Quindi mi chiedo: uno sfigato come me potrebbe avere successo di approccio sociale in una situazione del genere? Quali schemi bisogna seguire per conquistare una/un ragazza/o? Quale algoritmo ideale può permettermi di avere una relazione?
L’amore come condizione sociale è una scienza…ehm pardon… una realtà moderna: fino alle prime decadi del secolo scorso ci si sposava soprattutto per combinazioni familiari, cosa che succede ancora in molte culture. I matrimoni combinati erano lo schema sociale sul quale si basava la creazione di una relazione di coppia.

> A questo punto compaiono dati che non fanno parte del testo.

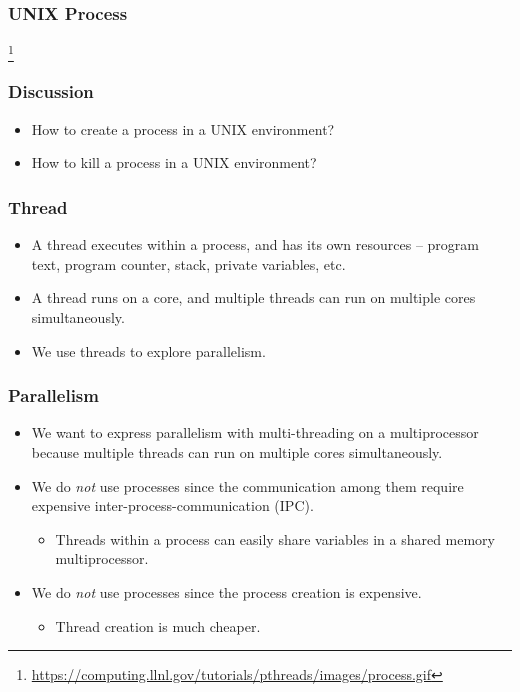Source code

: \documentclass{beamer}
\begin{document}
\begin{frame}
\frametitle{UNIX Process}
\centerline{}
\footnote{\url{https://computing.llnl.gov/tutorials/pthreads/images/process.gif}}
\end{frame}

\begin{frame}
\frametitle{Discussion}
\begin{itemize}
\item How to create a process in a UNIX environment?
\item How to kill a process in a UNIX environment?
\end{itemize}
\end{frame}

\begin{frame}
\frametitle{Thread}
\begin{itemize}
\item A thread executes within a process, and has its own resources --
  program text, program counter, stack, private variables, etc.
\item A thread runs on a core, and multiple threads can run on
  multiple cores simultaneously.
\item We use threads to explore parallelism.
\end{itemize}
\end{frame}

\begin{frame}
\frametitle{Parallelism}
\begin{itemize}
\item We want to express parallelism with multi-threading on a
  multiprocessor because multiple threads can run on multiple cores
  simultaneously.
\item We do {\em not} use processes since the communication among them
  require expensive inter-process-communication (IPC).
\begin{itemize}
\item Threads within a process can easily share variables in a shared
  memory multiprocessor.
\end{itemize}
\item We do {\em not} use processes since the process creation is expensive.
\begin{itemize}
\item Thread creation is much cheaper.
\end{itemize}
\end{itemize}
\end{frame}
\end{document}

Attualmente (prima che i social network e Maria de Filippi ci lobotomizzino!) in qualsiasi realtà sociale si può seguire un percorso di corteggiamento basato sulle applicazioni sociologiche di alcuni principi di fisica teorica dove i movimenti e le strategie dipenderanno dalla capacità di valutazione e movimento dell’osservatore che sarà in un primo stadio il corteggiatore e in un secondo tempo anche il corteggiato…

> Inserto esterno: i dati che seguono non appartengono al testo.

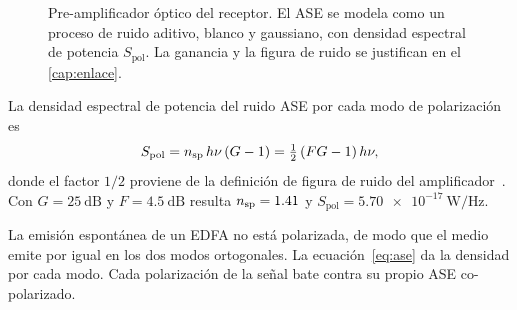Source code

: \begin{figure}[H]
  \centering
  \caption[Modelo del pre-amplificador EDFA]{%
    Pre-amplificador \'optico del receptor. El ASE se modela como un proceso
    de ruido aditivo, blanco y gaussiano, con densidad espectral de potencia
    $S_{\mathrm{pol}}$. La ganancia y la figura de ruido se justifican en el
    \cref{cap:enlace}.}
  \label{fig:edfa}
\end{figure}

La densidad espectral de potencia del ruido ASE por cada modo de
polarizaci\'on es~\cite{mello2021}
\begin{equation}
  S_{\mathrm{pol}} = n_{\mathrm{sp}}\,h\nu\,(G-1) = \tfrac{1}{2}\left(F G - 1\right) h\nu ,
  \label{eq:ase}
\end{equation}
donde el factor $1/2$ proviene de la definici\'on de figura de ruido del
amplificador~\cite{agrawal2010}. Con $G=\SI{25}{\dB}$ y $F=\SI{4.5}{\dB}$
resulta $n_{\mathrm{sp}} = \num{1.41}$ y
$S_{\mathrm{pol}} = \SI{5.70e-17}{\watt\per\hertz}$.

La emisi\'on espont\'anea de un EDFA no est\'a polarizada, de modo que el
medio emite por igual en los dos modos ortogonales. La
ecuaci\'on~\eqref{eq:ase} da la densidad por cada modo. Cada polarizaci\'on de
la se\~nal bate contra su propio ASE co-polarizado.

Tali applicazioni matematiche e fisiche servono solo per spiegare e correggere il proprio approccio sociale, magari eliminando l’insicurezza. L’algoritmo seguirà un percorso lineare tipico di una normale e comune situazione comportamentale nella ricerca dell’altra metà… quindi se seguite gli schemi della De Filippi e pensate di saper corteggiare solo davanti ad un pc queste situazioni non fanno per voi, anche perché, purtroppo, queste applicazioni seguono lo schema classico del corteggiamento escludendo le apparenze e basandosi sulle proprie capacità infrarelazionali… dico purtroppo perché se si è fighi e/o famosi e/o lo si fa credere è tutto molto più semplice!
2. Algoritmo
Un qualsiasi approccio nei confronti di una persona interessata (o interessante) ha i suoi sviluppi temporali in rapporto al fine e alla tipologia dell’obiettivo per cui si vuol corteggiare. Tali approcci possono essere estesi nel breve periodo, come ad esempio al fine di ottenere un rapporto sessuale senza vincoli successivi; oppure si intraprende una carriera periodale molto più estesa per un corteggiamento formale, come ad esempio riuscire ad intraprendere una storia con una ragazza per la quali si ha una cotta pazzesca; oppure nel lungo periodo ci si incammina in un iter di corteggiamento con obiettivo il fidanzamento e via di seguito.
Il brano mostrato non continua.